# WHAT YOU HAVE TO DO
Quote the lines below exactly, from the one that holds "1. Choose **\.zip" through the final line of the records, and only those.

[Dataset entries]
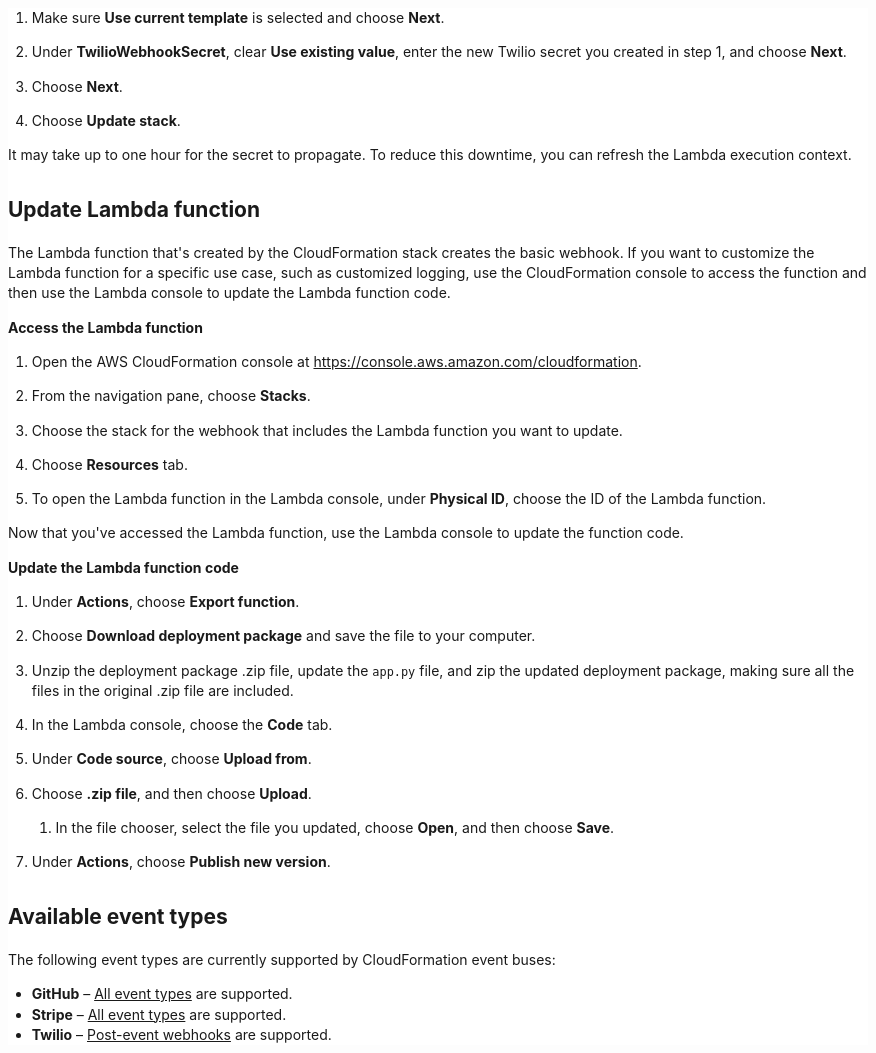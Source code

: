 1. Make sure **Use current template** is selected and choose **Next**\.

1. Under **TwilioWebhookSecret**, clear **Use existing value**, enter the new Twilio secret you created in step 1, and choose **Next**\.

1. Choose **Next**\.

1. Choose **Update stack**\.

It may take up to one hour for the secret to propagate\. To reduce this downtime, you can refresh the Lambda execution context\.

## Update Lambda function<a name="furls-update-function"></a>

The Lambda function that's created by the CloudFormation stack creates the basic webhook\. If you want to customize the Lambda function for a specific use case, such as customized logging, use the CloudFormation console to access the function and then use the Lambda console to update the Lambda function code\.

**Access the Lambda function**

1. Open the AWS CloudFormation console at [https://console\.aws\.amazon\.com/cloudformation](https://console.aws.amazon.com/cloudformation/)\.

1. From the navigation pane, choose **Stacks**\.

1. Choose the stack for the webhook that includes the Lambda function you want to update\.

1. Choose **Resources** tab\.

1. To open the Lambda function in the Lambda console, under **Physical ID**, choose the ID of the Lambda function\.

Now that you've accessed the Lambda function, use the Lambda console to update the function code\.

**Update the Lambda function code**

1. Under **Actions**, choose **Export function**\.

1. Choose **Download deployment package** and save the file to your computer\.

1. Unzip the deployment package \.zip file, update the `app.py` file, and zip the updated deployment package, making sure all the files in the original \.zip file are included\.

1. In the Lambda console, choose the **Code** tab\.

1. Under **Code source**, choose **Upload from**\.

1. Choose **\.zip file**, and then choose **Upload**\. 

   1. In the file chooser, select the file you updated, choose **Open**, and then choose **Save**\.

1. Under **Actions**, choose **Publish new version**\.

## Available event types<a name="furls-event-types"></a>

The following event types are currently supported by CloudFormation event buses:
+ **GitHub** – [All event types](https://docs.github.com/en/developers/webhooks-and-events/webhooks/webhook-events-and-payloads) are supported\.
+ **Stripe** – [All event types](https://stripe.com/docs/api/events/types) are supported\.
+ **Twilio** – [Post\-event webhooks](https://www.twilio.com/docs/chat/webhook-events) are supported\.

# OUTPUT FOR THIS TASK
1. Choose **\.zip file**, and then choose **Upload**\. 

   1. In the file chooser, select the file you updated, choose **Open**, and then choose **Save**\.

1. Under **Actions**, choose **Publish new version**\.

## Available event types<a name="furls-event-types"></a>

The following event types are currently supported by CloudFormation event buses:
+ **GitHub** – [All event types](https://docs.github.com/en/developers/webhooks-and-events/webhooks/webhook-events-and-payloads) are supported\.
+ **Stripe** – [All event types](https://stripe.com/docs/api/events/types) are supported\.
+ **Twilio** – [Post\-event webhooks](https://www.twilio.com/docs/chat/webhook-events) are supported\.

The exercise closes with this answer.